(Work task):
Take each line below that has "Ayesha" and copy it.

-------- Dataset records --------

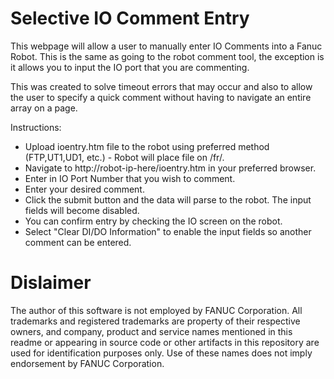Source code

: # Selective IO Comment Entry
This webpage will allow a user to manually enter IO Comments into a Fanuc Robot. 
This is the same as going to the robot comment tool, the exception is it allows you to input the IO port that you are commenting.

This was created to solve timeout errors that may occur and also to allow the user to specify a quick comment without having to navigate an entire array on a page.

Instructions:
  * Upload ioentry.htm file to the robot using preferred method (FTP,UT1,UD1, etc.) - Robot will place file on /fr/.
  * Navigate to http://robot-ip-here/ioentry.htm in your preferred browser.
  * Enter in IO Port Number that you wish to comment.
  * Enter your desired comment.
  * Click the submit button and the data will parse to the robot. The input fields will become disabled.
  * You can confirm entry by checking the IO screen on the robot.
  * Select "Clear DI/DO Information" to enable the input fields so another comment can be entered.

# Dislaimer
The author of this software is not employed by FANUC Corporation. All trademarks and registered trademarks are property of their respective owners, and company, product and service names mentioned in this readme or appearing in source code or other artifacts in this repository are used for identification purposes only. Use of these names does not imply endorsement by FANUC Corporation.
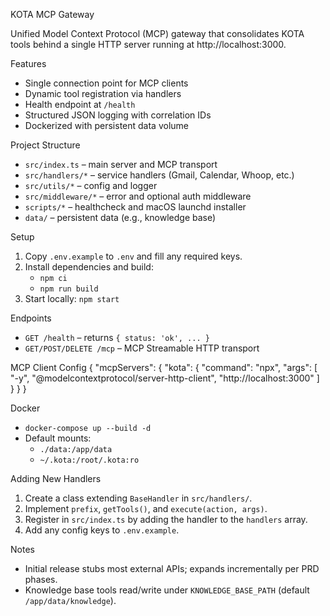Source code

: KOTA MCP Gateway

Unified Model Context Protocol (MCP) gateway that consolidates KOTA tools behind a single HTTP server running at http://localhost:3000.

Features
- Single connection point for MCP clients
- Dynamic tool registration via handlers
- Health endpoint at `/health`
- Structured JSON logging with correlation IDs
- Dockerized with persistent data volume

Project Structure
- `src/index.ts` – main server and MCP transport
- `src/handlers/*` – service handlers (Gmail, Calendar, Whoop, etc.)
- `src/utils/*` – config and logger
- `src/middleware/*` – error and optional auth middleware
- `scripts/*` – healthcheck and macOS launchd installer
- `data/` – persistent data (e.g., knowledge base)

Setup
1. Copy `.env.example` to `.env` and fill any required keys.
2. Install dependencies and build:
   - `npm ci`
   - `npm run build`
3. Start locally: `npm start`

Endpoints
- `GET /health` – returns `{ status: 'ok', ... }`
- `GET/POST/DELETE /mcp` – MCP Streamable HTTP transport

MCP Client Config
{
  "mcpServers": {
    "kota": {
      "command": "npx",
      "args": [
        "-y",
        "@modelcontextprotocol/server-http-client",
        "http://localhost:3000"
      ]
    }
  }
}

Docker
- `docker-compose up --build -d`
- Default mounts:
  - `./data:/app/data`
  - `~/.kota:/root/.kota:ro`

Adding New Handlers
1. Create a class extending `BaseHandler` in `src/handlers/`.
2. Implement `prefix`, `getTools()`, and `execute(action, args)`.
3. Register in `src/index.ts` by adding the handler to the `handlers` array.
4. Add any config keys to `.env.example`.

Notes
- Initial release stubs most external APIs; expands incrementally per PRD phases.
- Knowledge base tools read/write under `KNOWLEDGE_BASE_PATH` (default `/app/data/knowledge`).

--------
-------- Dataset records --------

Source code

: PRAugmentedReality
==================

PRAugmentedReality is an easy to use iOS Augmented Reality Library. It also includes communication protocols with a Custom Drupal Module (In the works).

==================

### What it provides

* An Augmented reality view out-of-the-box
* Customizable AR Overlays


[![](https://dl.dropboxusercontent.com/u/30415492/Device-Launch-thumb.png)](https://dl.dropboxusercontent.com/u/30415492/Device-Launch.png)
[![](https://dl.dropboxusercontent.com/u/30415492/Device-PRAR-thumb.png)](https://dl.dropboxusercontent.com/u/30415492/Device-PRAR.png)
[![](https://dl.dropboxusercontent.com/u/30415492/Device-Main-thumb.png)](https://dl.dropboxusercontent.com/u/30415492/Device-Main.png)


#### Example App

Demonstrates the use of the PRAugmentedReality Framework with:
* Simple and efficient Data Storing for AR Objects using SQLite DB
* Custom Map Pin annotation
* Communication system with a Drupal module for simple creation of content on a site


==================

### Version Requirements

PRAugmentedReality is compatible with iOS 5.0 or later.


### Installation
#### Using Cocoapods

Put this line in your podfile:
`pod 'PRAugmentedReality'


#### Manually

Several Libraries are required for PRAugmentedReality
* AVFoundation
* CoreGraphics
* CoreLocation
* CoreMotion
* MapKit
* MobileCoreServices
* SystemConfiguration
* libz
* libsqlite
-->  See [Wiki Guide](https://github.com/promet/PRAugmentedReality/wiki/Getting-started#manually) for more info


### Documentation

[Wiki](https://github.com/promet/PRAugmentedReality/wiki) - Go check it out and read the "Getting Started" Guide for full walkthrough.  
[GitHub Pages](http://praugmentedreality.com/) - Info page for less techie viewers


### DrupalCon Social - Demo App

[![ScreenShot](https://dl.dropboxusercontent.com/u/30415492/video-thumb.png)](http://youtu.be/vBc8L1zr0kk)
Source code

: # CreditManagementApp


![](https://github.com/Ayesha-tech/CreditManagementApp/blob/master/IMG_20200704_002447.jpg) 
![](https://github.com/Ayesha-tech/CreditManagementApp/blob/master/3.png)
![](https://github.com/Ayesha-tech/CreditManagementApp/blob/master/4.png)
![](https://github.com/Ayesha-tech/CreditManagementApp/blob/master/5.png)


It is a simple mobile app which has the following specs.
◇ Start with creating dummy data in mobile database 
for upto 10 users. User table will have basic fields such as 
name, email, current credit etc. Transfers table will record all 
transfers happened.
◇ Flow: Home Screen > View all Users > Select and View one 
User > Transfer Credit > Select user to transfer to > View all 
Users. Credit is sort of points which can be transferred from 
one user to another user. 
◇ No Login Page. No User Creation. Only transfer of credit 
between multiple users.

--------

(Exercise output):
![](https://github.com/Ayesha-tech/CreditManagementApp/blob/master/IMG_20200704_002447.jpg) 
![](https://github.com/Ayesha-tech/CreditManagementApp/blob/master/3.png)
![](https://github.com/Ayesha-tech/CreditManagementApp/blob/master/4.png)
![](https://github.com/Ayesha-tech/CreditManagementApp/blob/master/5.png)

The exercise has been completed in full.